Update, 7/12: “Anna Broinowski is on a mission to prevent fracking with the most unconventional of methods: a propaganda film adhering to the codes of the late Kim Jong-il.” Alexander Hunter for the FSLC: “Her documentary/meta activist film Aim High in Creation! joins her on a journey from her home in Australia into the secretive nation of North Korea to converse with the Martin Scorseses and Meryl Streeps of the nation’s movie industry. Complete with tae kwon do demonstrations, group singing lessons, and harsh acting tips, Broinowski’s film relays messages and advice from the nation’s finest in the cinematic arts to the cast of her own crew to employ, along with some of her own advice.”
Update, 7/14: Wood Job! “is the latest comedy by Yaguchi Shinobu, a filmmaker who specializes in a very specific kind of formula: mining all the absurd hijinks that occur when its main character pursues an unusual sort of art, sport, or profession,” writes Christopher Bourne at Twitch. “Wood Job! takes us deep into the world of forestry, and it proves to be one of Yaguchi’s strongest and funniest films to date.”

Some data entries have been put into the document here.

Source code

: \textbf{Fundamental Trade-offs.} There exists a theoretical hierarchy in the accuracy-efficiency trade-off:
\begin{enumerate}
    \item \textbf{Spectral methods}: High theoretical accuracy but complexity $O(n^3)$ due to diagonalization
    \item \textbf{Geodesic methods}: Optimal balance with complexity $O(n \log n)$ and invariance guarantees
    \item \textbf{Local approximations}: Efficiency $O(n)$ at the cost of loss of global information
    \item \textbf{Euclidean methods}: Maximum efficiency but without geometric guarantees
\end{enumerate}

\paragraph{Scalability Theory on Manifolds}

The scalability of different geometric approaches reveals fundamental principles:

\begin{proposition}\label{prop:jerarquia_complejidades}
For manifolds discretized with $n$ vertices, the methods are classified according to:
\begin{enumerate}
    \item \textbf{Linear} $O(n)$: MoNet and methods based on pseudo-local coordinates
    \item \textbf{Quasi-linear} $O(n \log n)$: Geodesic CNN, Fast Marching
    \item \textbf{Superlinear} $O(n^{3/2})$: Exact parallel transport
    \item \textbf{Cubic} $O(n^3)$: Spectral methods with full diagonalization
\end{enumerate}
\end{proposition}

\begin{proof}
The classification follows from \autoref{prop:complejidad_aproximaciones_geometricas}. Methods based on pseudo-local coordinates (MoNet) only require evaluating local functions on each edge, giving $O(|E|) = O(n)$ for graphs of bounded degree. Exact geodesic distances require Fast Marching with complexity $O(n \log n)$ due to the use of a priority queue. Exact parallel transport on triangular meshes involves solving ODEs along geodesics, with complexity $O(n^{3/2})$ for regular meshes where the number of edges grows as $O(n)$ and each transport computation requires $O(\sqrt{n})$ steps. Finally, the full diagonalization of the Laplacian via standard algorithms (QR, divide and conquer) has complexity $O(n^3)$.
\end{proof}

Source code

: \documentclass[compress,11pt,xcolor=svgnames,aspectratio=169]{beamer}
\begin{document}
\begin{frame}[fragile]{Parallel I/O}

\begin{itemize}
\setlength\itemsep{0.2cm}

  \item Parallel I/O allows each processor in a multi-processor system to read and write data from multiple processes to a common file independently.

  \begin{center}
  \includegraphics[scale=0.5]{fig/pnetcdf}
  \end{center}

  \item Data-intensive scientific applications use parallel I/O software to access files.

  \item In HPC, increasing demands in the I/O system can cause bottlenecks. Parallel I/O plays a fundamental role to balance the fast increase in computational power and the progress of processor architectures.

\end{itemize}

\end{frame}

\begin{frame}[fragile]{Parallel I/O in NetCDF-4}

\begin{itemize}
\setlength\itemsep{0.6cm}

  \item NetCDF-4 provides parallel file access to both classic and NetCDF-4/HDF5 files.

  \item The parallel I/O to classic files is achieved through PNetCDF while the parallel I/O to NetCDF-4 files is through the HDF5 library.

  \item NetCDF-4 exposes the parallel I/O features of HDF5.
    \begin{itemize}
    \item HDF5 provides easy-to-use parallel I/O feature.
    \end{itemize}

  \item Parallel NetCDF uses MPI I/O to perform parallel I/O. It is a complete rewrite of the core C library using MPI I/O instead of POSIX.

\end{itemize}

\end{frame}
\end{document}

Updates, 7/19: More from Twitch. For Christopher Bourne, 0.5mm is “a major highlight of this year’s Japan Cuts festival.” And Miura Daisuke’s Love’s Whirlpool offers a very stimulating mix of eroticism, comedy, social critique, and melancholy that makes for quite a memorable experience.”
Update, 7/21: “Tale of a Butcher Shop may be more or less your standard, garden-variety sort of documentary,” writes Christopher Bourne at Twitch, “but its delicate powers of observation, as well as the deep respect shown for this hard-working and loving family, help to make it a very touching and finely observed film.”
Update, 7/25: For Twitch (again), Diva Vélez talks with director Ochiai Ken, actress Yamamoto Chihiro and producer Mori Ko about Uzumasa Limelight; and with Fumi Nikaido about her performance in Sion Sono’s Why Don’t You Play in Hell?.